Exercise brief — The response should consist solely of the lines running from the line with "Odd findings, things" to the end of the data, retyped exactly.

Study material —
---*---

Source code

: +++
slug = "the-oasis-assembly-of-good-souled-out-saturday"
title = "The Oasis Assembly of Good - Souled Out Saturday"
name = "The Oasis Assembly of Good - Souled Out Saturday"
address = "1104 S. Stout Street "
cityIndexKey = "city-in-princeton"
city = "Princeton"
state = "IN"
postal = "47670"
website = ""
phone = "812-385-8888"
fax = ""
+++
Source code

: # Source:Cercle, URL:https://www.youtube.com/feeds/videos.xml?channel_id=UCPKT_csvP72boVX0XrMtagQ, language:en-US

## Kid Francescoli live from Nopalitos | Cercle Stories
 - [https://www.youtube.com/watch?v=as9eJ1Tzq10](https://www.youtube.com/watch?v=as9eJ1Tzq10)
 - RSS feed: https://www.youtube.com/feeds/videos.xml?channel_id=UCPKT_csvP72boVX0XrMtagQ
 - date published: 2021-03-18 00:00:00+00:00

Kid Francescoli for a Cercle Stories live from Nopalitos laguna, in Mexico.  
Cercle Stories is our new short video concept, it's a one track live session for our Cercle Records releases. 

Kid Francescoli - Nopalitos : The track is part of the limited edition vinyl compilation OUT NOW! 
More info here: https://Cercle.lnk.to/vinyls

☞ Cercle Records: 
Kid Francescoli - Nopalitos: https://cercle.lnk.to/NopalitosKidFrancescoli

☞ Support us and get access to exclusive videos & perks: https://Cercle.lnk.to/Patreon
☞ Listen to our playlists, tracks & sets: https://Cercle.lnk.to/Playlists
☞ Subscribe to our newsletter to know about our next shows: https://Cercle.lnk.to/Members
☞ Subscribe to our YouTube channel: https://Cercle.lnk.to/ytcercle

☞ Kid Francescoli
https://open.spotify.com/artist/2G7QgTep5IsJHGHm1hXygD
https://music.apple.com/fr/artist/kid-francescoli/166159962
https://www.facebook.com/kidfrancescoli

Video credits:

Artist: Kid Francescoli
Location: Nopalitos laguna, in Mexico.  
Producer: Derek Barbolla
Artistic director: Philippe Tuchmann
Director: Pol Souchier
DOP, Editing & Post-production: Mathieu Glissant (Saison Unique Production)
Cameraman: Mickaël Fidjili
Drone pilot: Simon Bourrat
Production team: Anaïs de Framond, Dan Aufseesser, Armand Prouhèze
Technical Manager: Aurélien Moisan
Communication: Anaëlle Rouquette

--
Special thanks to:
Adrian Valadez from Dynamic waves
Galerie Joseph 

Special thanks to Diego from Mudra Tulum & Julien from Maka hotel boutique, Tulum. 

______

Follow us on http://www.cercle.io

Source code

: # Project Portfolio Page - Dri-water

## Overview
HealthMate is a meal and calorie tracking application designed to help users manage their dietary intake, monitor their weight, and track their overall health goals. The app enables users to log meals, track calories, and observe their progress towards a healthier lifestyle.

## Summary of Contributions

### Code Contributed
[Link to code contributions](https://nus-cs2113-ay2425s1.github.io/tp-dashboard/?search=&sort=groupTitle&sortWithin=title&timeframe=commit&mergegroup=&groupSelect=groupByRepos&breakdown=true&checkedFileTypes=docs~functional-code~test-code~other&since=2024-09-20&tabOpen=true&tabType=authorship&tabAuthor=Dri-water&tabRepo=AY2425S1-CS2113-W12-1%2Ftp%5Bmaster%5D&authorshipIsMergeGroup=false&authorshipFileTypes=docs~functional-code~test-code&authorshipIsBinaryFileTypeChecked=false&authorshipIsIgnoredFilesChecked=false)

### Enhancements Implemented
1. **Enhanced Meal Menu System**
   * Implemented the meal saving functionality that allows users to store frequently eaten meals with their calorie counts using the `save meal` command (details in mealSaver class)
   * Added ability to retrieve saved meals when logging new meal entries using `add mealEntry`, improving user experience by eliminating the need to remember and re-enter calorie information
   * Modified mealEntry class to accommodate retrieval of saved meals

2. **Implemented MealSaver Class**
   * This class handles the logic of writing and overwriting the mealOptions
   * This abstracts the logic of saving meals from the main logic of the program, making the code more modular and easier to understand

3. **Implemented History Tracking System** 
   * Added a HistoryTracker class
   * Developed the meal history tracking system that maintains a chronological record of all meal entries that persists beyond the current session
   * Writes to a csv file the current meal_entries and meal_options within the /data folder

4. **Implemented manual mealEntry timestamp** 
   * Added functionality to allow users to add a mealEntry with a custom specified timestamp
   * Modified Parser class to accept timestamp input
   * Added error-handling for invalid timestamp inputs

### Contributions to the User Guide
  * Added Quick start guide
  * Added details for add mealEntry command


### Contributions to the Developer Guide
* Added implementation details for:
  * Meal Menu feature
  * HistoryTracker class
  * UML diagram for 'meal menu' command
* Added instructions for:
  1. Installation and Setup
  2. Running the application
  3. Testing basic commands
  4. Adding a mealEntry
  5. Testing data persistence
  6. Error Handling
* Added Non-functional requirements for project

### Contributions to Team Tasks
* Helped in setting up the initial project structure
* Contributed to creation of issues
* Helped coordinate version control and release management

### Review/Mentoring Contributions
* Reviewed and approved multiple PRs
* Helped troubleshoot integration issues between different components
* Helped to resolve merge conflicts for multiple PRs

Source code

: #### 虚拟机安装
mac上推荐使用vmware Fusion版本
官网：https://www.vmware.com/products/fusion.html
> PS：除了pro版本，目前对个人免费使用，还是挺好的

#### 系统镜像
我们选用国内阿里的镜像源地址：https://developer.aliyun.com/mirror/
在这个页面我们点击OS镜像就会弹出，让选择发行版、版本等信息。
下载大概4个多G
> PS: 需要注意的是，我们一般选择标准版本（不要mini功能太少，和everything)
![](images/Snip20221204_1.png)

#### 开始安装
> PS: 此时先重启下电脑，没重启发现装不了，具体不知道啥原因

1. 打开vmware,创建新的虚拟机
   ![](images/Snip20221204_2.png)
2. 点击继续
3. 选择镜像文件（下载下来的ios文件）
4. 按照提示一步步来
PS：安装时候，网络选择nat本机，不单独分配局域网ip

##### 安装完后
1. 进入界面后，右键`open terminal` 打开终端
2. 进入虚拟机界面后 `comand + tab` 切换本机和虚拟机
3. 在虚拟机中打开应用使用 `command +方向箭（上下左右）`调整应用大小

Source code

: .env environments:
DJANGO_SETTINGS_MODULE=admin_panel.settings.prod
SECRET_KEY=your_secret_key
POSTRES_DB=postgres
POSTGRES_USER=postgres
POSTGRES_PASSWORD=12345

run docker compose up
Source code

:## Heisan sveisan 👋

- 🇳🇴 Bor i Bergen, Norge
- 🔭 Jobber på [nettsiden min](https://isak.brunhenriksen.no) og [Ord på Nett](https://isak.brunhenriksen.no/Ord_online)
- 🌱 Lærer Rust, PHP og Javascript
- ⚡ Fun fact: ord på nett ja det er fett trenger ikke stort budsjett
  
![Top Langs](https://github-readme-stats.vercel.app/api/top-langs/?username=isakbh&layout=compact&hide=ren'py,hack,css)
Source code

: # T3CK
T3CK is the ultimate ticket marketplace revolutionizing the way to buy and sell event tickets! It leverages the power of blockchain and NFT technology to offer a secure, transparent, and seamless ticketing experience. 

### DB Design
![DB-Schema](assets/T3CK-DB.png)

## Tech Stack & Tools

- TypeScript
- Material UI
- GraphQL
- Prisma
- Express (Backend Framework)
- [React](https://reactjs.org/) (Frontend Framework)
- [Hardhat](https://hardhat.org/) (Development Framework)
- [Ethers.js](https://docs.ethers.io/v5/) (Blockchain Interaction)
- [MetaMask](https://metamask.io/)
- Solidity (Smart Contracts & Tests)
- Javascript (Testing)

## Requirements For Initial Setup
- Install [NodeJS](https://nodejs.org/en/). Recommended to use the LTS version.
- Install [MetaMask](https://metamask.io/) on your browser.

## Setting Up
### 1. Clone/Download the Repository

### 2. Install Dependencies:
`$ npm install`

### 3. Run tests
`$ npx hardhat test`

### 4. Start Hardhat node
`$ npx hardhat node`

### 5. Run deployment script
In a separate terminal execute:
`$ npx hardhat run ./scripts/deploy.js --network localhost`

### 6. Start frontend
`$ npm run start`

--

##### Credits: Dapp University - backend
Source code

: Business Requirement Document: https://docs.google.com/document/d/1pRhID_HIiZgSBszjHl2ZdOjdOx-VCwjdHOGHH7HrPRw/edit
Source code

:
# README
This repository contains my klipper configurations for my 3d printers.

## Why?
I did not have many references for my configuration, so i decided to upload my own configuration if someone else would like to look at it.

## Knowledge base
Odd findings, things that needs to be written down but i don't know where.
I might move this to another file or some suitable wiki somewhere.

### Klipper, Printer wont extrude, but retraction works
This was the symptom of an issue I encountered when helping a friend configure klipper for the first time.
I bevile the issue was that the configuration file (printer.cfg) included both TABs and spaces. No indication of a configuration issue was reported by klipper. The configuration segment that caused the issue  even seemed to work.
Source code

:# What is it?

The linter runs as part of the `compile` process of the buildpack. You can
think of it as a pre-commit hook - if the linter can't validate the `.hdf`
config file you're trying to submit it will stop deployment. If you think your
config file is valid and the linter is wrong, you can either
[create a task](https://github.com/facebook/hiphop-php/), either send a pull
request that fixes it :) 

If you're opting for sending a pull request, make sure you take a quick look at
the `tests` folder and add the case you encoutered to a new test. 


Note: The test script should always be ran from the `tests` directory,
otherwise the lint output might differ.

---*---

Task answer —
Odd findings, things that needs to be written down but i don't know where.
I might move this to another file or some suitable wiki somewhere.

### Klipper, Printer wont extrude, but retraction works
This was the symptom of an issue I encountered when helping a friend configure klipper for the first time.
I bevile the issue was that the configuration file (printer.cfg) included both TABs and spaces. No indication of a configuration issue was reported by klipper. The configuration segment that caused the issue  even seemed to work.
Source code

:# What is it?

The linter runs as part of the `compile` process of the buildpack. You can
think of it as a pre-commit hook - if the linter can't validate the `.hdf`
config file you're trying to submit it will stop deployment. If you think your
config file is valid and the linter is wrong, you can either
[create a task](https://github.com/facebook/hiphop-php/), either send a pull
request that fixes it :) 

If you're opting for sending a pull request, make sure you take a quick look at
the `tests` folder and add the case you encoutered to a new test. 


Note: The test script should always be ran from the `tests` directory,
otherwise the lint output might differ.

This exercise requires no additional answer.